Since this is typically only desired when reading text one line at a time, using
``S.rstrip()`` this way works well.

For older versions of Python, there are two partial substitutes:

- If you want to remove all trailing whitespace, use the ``rstrip()`` method of
  string objects.  This removes all trailing whitespace, not just a single
  newline.

- Otherwise, if there is only one line in the string ``S``, use
  ``S.splitlines()[0]``.


Is there a scanf() or sscanf() equivalent?
------------------------------------------

Not as such.

For simple input parsing, the easiest approach is usually to split the line into
whitespace-delimited words using the :meth:`~str.split` method of string objects
and then convert decimal strings to numeric values using :func:`int` or
:func:`float`.  ``split()`` supports an optional "sep" parameter which is useful
if the line uses something other than whitespace as a separator.

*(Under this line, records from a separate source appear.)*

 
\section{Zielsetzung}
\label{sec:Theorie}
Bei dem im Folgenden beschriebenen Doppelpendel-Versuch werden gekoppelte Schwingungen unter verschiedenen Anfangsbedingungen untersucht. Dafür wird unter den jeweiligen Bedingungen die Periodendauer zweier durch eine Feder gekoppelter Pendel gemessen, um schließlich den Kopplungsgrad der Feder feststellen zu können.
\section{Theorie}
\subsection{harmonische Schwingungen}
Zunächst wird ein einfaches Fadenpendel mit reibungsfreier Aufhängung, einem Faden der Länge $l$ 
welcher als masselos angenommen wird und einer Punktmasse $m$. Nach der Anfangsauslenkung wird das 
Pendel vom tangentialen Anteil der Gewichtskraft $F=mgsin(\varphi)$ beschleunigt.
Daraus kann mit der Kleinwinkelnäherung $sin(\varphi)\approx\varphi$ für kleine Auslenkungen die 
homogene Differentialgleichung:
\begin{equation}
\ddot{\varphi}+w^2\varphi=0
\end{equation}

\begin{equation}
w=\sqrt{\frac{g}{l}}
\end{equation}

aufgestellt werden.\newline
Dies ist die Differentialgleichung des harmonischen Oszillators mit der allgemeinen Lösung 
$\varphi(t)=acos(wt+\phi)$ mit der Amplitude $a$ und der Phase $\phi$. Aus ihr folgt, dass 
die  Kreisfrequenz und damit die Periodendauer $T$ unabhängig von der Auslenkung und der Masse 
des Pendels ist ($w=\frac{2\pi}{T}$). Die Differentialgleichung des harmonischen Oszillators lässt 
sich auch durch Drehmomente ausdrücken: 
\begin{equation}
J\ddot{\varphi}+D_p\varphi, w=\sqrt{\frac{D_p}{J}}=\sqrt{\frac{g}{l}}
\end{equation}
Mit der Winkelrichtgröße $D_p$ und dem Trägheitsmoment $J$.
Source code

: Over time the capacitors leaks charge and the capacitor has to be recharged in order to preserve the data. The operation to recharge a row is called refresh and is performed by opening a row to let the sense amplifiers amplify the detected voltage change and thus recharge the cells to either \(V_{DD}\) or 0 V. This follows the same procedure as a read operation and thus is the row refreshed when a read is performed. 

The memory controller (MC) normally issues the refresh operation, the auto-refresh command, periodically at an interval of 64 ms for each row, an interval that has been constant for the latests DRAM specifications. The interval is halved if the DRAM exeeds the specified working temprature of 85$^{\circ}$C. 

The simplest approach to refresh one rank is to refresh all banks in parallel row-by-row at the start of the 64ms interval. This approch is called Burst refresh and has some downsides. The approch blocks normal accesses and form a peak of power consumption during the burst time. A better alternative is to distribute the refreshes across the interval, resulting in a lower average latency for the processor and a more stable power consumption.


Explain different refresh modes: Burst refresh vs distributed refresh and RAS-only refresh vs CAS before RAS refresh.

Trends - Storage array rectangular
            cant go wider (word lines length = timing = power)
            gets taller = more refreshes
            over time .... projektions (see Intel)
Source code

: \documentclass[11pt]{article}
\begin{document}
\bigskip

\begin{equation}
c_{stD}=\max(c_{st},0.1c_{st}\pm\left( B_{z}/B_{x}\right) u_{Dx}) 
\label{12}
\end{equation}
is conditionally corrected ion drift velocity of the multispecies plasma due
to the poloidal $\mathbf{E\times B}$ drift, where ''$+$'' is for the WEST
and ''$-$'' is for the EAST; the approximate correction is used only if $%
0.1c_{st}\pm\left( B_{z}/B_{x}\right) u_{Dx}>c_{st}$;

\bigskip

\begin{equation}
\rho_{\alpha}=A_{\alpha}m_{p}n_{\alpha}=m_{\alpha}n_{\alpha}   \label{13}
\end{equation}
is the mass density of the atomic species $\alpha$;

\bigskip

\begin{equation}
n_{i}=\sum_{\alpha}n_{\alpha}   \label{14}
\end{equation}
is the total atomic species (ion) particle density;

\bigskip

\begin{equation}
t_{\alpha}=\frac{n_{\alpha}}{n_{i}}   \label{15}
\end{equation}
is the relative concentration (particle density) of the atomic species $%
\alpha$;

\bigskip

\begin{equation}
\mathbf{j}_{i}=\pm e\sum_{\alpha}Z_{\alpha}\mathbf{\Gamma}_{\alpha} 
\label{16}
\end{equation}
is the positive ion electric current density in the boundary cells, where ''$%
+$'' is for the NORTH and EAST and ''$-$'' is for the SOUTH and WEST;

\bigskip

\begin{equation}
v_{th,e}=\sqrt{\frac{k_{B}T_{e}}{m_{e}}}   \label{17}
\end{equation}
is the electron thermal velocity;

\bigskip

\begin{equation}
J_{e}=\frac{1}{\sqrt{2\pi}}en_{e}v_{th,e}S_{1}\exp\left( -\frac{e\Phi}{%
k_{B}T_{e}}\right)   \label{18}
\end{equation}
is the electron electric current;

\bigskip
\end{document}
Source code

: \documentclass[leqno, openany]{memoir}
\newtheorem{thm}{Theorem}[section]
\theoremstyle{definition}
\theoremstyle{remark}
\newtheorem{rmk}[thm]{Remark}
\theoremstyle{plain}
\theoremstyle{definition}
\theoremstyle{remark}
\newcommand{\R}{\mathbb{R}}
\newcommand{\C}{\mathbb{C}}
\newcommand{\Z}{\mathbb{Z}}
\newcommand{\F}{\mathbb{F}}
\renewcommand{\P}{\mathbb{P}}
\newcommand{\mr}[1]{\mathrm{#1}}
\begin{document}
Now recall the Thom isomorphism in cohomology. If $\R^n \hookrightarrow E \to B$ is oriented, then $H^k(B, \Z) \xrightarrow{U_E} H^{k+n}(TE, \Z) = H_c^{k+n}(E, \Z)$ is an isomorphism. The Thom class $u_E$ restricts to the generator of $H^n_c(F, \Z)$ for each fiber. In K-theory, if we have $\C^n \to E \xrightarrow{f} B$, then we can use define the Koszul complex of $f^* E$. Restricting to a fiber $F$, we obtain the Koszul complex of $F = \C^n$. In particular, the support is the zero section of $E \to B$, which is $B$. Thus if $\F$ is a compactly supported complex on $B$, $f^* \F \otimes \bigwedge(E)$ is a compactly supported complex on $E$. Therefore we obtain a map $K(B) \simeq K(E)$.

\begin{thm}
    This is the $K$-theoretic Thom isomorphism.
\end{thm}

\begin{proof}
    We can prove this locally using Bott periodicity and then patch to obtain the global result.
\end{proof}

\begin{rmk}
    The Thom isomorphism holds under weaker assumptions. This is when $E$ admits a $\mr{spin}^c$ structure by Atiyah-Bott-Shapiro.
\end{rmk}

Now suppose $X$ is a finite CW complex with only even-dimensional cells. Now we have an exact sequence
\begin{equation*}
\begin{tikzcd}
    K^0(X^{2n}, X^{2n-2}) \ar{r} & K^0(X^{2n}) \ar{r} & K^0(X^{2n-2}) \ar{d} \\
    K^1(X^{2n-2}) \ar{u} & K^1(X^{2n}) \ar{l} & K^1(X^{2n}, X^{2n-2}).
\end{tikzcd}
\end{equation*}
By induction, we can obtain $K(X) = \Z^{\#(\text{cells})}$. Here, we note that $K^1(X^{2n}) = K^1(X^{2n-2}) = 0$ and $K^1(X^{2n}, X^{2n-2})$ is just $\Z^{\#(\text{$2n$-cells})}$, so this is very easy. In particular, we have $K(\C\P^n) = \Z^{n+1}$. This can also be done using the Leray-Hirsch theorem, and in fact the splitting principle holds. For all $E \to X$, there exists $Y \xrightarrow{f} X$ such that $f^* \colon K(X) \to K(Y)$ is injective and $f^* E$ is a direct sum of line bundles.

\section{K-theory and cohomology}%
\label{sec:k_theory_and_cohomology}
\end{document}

For more complicated input parsing, regular expressions are more powerful
than C's :c:func:`sscanf` and better suited for the task.


What does 'UnicodeError: ASCII [decoding,encoding] error: ordinal not in range(128)' mean?
------------------------------------------------------------------------------------------

This error indicates that your Python installation can handle only 7-bit ASCII
strings.  There are a couple ways to fix or work around the problem.

If your programs must handle data in arbitrary character set encodings, the
environment the application runs in will generally identify the encoding of the
data it is handing you.  You need to convert the input to Unicode data using
that encoding.  For example, a program that handles email or web input will
typically find character set encoding information in Content-Type headers.  This
can then be used to properly convert input data to Unicode. Assuming the string
referred to by ``value`` is encoded as UTF-8::

   value = unicode(value, "utf-8")

will return a Unicode object.  If the data is not correctly encoded as UTF-8,
the above call will raise a :exc:`UnicodeError` exception.

If you only want strings converted to Unicode which have non-ASCII data, you can
try converting them first assuming an ASCII encoding, and then generate Unicode
objects if that fails::

   try:
       x = unicode(value, "ascii")
   except UnicodeError:
       value = unicode(value, "utf-8")
   else:
       # value was valid ASCII data
       pass

It's possible to set a default encoding in a file called ``sitecustomize.py``
that's part of the Python library.  However, this isn't recommended because
changing the Python-wide default encoding may cause third-party extension
modules to fail.

Note that on Windows, there is an encoding known as "mbcs", which uses an
encoding specific to your current locale.  In many cases, and particularly when
working with COM, this may be an appropriate default encoding to use.